And so we should celebrate the Milner’s of the world. Not only can these players “do it on a cold rainy night in Stoke” – that’s where they may be most comfortable. And players of this ilk do it week-in and week-out, not for years, but for decades. What makes Milner’s contributions so valuable is that his assets as a player serve his team and his managers well before they serve him. And he’s been able to do this for two decades at the highest levels.
Several years ago, a video floated around social media of Milner out on the Etihad pitch with Manchester City’s kit man lashing accurate cross-field balls into the ball bag. There are also clips of Milner literally making tackles on the ground with his face in desperation to give it all for his team and cause. He’s robust in the tackle, he tracks relentlessly, his work off the ball makes the job of his teammates easier, and his contributions during the run of play are often not captured by the camera or discussed nearly enough.
From upending Neymar in a Champions League match to executing a goal-line save at full stretch, to putting in a shift for 90 seconds or 90 minutes – this is what football is about just as much as flash players we all love.
Football’s folklore champions its stars – and rightfully so. The sport has a way of elevating figures who represent all that is attractive in being a professional player. The stardom, the glitz and glamour, the illustrious sponsors and, most prominently, the privilege of being considered invaluable to the cause. The modern game’s inflation of salaries, transfer fees and, undoubtedly, the egos of footballers, ensures that people tend to overlook the value of the utility player.

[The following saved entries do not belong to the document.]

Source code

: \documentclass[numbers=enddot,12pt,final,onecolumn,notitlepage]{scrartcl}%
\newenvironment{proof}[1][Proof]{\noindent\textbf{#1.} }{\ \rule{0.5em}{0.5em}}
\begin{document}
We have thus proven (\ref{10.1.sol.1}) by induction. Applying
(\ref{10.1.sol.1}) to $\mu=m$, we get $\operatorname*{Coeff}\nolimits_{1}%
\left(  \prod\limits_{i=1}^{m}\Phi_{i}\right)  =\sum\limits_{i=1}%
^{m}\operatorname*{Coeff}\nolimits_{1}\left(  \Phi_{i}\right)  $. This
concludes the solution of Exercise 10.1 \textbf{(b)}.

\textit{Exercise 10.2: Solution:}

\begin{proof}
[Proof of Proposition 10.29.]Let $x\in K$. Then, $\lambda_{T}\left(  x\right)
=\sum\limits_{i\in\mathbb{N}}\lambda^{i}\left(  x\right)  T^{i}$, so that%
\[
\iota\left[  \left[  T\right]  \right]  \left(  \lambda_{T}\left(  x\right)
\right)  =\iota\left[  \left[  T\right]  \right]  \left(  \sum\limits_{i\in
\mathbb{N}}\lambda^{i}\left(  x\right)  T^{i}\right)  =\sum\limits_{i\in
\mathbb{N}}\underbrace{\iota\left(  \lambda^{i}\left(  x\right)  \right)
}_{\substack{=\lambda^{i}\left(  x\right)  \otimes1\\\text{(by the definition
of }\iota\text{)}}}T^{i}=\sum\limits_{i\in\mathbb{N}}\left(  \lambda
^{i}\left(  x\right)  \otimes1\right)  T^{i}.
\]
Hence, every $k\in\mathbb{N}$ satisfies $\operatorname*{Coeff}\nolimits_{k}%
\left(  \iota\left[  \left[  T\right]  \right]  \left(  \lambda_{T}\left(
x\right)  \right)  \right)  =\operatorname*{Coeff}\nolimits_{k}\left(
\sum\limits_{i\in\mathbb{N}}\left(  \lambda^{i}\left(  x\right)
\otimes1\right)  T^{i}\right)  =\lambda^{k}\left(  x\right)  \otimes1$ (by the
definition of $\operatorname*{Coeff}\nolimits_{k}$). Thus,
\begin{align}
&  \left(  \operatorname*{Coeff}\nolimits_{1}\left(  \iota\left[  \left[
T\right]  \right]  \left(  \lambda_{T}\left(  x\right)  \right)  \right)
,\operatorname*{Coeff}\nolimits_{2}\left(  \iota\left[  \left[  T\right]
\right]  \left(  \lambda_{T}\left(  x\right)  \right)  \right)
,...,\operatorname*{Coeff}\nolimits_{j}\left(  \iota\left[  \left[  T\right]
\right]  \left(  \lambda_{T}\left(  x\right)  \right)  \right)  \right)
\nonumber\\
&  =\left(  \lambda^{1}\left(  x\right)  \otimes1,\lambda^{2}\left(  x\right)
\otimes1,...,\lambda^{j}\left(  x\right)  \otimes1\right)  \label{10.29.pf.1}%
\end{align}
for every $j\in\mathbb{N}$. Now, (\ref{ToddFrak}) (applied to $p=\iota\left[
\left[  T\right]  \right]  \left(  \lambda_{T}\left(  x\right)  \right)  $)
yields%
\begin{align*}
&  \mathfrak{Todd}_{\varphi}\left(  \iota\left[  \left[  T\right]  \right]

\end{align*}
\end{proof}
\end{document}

Think of football as a party. “You never regret leaving a party early but you often regret staying too late.” Milner, much like other stalwarts in the game, takes nothing for granted. They treat their preparation, diet, fitness and study of the opposition and various systems that they may be tasked with dealing with each week seriously.
Of course, there are outliers of the game that are doing the business well into their thirties like Cristiano Ronaldo, Luis Suarez and Lionel Messi, to name a few. These players still turn out for upwards of 50 matches a year (not including international duty) and all of whom are still so talented and dominant that they can afford to lose a step or two and they’re still levels ahead of everyone else it seems.
Although Milner is one of the most recognisable and prominent utility men in English and possibly world football, there are others who have played this role and seemingly found the mysterious fountain of youth well into the twilight of their careers. Players like Milner can spark an interesting debate when it comes to a footballer’s development.
Is it better to be a standout specialist or a versatile player who is system-agnostic meaning the method or format of the tactic system is less important to their function within that system? When the need arises to fill in a position, adjust to an opponent’s tactic, to be the bridge between order and chaos, the utility player is the plug-and-play solution in the most literal sense.
Perhaps what makes football’s utility players so special is less about their triage work on the pitch when called upon, but what we don’t see that occurs on the training pitch and away from the floodlights of the stadium pitch. Anyone who’s been around or studied the professional game and observed how players look after themselves knows that a player’s success and longevity is borderline circumstantial and alchemy as they aim to delay Father Time’s heavy-handed and inevitable signs that the show is nearly over.
The consummate professionals are the players who may turn out ten minutes or play the full 90 minutes on matchday, and regardless of their performance, stay to do mobility work, more conditioning, and even speciality work. These players seldom make the headlines and hardly receive the win bonus or bag any individual accolades.
What they do accomplish, however, is a dialled-in approach to their nutrition, physical and mental conditioning, study of the game, relationship with their manager and team’s needs, and ability to constantly evolve their playing style to continue to be an asset on the pitch.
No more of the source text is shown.